Blades of Vengeance is a 1993 platform game developed by Beam Software and published by Electronic Arts for the Mega Drive/Genesis. One or two players can select one of three fantasy warriors to fight through a large range of platform levels in order to defeat the forces of darkness.

==Gameplay==
At the beginning of the game, the player (or players) choose from one of three characters. From there, the player/s are thrown into the levels one at a time with a warning about the boss at the end of each one.

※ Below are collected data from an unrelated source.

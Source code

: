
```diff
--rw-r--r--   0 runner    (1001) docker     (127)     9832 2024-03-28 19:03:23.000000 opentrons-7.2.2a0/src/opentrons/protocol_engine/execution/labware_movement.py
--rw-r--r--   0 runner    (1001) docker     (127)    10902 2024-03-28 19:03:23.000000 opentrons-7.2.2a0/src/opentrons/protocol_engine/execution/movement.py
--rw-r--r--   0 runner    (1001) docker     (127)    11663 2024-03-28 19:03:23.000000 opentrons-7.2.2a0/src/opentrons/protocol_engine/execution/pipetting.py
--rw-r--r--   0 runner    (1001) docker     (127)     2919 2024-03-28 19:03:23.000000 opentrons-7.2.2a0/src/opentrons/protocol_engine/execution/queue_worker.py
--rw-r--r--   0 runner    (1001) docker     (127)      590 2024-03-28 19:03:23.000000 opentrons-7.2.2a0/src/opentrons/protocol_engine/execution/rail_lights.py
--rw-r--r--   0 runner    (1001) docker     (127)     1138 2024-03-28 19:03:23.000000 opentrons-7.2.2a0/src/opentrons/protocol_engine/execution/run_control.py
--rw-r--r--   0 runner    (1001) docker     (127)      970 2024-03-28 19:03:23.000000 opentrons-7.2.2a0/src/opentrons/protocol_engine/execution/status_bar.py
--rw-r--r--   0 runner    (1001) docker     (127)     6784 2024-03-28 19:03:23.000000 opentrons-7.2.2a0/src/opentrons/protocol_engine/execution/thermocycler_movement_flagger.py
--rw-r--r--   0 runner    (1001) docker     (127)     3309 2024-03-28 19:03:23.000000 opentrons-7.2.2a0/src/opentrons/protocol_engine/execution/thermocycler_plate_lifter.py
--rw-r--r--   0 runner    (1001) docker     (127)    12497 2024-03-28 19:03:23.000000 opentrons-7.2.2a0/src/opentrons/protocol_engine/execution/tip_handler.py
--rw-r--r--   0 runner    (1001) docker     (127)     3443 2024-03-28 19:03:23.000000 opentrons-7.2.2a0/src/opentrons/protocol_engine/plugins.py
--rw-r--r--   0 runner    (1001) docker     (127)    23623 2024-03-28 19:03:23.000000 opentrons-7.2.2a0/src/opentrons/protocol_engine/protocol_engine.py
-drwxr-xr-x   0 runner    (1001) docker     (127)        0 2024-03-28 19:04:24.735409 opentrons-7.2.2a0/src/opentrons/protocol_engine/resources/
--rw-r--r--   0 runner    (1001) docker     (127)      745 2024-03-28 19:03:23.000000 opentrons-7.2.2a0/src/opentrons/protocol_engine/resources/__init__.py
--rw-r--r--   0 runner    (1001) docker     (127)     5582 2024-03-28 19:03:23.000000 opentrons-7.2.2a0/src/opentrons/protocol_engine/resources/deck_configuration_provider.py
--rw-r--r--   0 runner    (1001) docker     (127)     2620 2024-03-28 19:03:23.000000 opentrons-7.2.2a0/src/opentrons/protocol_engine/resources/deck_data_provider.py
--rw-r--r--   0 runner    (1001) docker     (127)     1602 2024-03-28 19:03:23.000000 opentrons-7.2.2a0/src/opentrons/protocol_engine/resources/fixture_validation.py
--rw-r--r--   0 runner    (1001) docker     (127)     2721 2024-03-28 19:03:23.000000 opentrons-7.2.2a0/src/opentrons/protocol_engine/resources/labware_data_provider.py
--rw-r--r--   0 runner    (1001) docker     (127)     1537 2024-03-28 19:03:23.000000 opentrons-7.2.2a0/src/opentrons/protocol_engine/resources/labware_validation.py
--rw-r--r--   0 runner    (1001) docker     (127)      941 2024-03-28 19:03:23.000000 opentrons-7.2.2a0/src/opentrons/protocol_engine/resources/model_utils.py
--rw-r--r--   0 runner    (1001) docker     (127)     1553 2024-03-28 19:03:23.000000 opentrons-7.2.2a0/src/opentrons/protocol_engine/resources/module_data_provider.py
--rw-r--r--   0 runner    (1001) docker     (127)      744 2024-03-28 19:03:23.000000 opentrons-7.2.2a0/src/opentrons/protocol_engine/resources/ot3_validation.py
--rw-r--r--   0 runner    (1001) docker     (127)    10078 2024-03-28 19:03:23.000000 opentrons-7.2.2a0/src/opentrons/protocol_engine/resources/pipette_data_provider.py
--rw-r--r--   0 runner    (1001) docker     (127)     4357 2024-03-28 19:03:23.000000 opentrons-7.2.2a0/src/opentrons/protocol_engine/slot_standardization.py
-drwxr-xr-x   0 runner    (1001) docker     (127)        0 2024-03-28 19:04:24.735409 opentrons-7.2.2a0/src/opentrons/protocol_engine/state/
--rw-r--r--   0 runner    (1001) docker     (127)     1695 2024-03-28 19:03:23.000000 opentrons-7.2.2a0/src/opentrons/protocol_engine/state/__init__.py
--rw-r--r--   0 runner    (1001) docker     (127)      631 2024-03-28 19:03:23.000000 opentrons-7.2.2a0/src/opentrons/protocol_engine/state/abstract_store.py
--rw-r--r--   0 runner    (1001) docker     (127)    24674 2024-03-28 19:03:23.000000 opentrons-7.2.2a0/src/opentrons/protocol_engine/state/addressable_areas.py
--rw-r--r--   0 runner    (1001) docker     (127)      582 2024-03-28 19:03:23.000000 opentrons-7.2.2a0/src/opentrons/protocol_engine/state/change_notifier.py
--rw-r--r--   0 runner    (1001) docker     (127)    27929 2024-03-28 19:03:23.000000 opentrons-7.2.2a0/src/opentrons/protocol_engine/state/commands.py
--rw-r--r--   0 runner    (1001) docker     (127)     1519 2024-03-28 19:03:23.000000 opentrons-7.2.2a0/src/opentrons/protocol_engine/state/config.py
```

The player/s can collect items such as silver coins, potions and magic they could access in their inventory through the pause screen. While still in the pause screen, the players are able to get a better view of their surroundings by holding the C button and moving the screen around the player character with the directional pad. All of the levels are large enough to explore and many of them have secret areas that would award the player with additional pick-up items, such as potions of healing, invisibility, force fields, poison gas immunity, scrolls that increase player strength, keys, armor for additional attacks and strength per player, the Midas Ring which turns all enemies into bags of money and the Blast Wand which destroys all on-screen enemies.

The levels are divided into three portions with the third being the boss level, similar to Sonic the Hedgehog. After every boss battle, the players are taken to a shop where they can spend their silver coins on additional items for their inventory for the next levels. The players start with a certain number of lives, and continues are only available after scoring many points or defeating many enemies; extra lives can be purchased in the shop at the end of each world once they pass the second one. Once the lives and any obtained continues are gone, it's game over.

==Plot==
The evil Mannax the Dark Lady has conquered the Kingdom. To "restore order and goodness to the land", three adventurers serving the good wizard The Master's embark to seek out and kill her. Once Mannax, who takes the form of a dragon for the final battle, is slain, The Master uses his returned full powers to destroy all forces of darkness through the land.

==Characters==
- The Huntress: A voluptuous swords-woman with fastest movement, and even range and attacks.
- The Warrior: A muscular man with an axe and the best attack, but limited range and movement.
- The Sorcerer: A haggard old man armed with a staff that had the best ranged attacks, but was the weakest of the three in strength.

==Reception==
Betty Hallock of VideoGames awarded Blades of Vengeance the overall review score of 8/10 (the other editors gave it two scores of 7/10 and two of 8/10), especially praising it for "practically superb" graphics and "excellent" control system. Other scores included 86% from Electronic Games and a lower 64% from HobbyConsolas.